- EXERCISE DIRECTIONS
Your answer should be the lines below from the one with "(a)   deleting paragraphs" to the one with "(3)   The Chairperson", both included, given again exactly and with nothing added.

====== RECORDS FOR THE TASK

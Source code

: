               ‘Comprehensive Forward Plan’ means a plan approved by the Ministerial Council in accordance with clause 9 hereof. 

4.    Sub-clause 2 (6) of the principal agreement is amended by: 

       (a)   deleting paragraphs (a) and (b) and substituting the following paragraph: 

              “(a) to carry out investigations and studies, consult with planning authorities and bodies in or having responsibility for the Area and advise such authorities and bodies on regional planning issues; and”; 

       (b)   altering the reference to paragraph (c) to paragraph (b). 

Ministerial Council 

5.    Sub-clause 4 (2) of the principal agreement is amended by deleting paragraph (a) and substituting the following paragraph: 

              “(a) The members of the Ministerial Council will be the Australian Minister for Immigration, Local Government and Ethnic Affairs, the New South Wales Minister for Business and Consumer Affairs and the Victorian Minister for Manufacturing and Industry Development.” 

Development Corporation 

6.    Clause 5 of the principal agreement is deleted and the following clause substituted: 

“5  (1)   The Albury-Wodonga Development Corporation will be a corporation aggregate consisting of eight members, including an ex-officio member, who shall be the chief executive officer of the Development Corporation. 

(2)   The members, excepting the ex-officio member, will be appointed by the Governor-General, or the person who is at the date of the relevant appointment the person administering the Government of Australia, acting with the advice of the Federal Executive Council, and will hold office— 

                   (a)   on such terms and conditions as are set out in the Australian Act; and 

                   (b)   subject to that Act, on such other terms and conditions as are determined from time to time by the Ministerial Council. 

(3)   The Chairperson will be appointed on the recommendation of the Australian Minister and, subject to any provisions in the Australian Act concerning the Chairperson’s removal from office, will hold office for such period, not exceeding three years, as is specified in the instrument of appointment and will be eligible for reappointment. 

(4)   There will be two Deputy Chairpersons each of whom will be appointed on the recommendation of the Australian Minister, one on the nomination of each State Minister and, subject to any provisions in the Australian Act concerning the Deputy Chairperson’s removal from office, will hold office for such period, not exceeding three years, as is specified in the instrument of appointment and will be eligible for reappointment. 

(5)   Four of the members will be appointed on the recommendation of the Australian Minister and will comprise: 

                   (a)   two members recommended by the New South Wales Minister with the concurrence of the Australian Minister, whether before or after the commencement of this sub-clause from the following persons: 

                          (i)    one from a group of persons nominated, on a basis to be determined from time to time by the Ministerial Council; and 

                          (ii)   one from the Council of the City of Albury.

============

- SOLUTION BELOW
       (a)   deleting paragraphs (a) and (b) and substituting the following paragraph: 

              “(a) to carry out investigations and studies, consult with planning authorities and bodies in or having responsibility for the Area and advise such authorities and bodies on regional planning issues; and”; 

       (b)   altering the reference to paragraph (c) to paragraph (b). 

Ministerial Council 

5.    Sub-clause 4 (2) of the principal agreement is amended by deleting paragraph (a) and substituting the following paragraph: 

              “(a) The members of the Ministerial Council will be the Australian Minister for Immigration, Local Government and Ethnic Affairs, the New South Wales Minister for Business and Consumer Affairs and the Victorian Minister for Manufacturing and Industry Development.” 

Development Corporation 

6.    Clause 5 of the principal agreement is deleted and the following clause substituted: 

“5  (1)   The Albury-Wodonga Development Corporation will be a corporation aggregate consisting of eight members, including an ex-officio member, who shall be the chief executive officer of the Development Corporation. 

(2)   The members, excepting the ex-officio member, will be appointed by the Governor-General, or the person who is at the date of the relevant appointment the person administering the Government of Australia, acting with the advice of the Federal Executive Council, and will hold office— 

                   (a)   on such terms and conditions as are set out in the Australian Act; and 

                   (b)   subject to that Act, on such other terms and conditions as are determined from time to time by the Ministerial Council. 

(3)   The Chairperson will be appointed on the recommendation of the Australian Minister and, subject to any provisions in the Australian Act concerning the Chairperson’s removal from office, will hold office for such period, not exceeding three years, as is specified in the instrument of appointment and will be eligible for reappointment. 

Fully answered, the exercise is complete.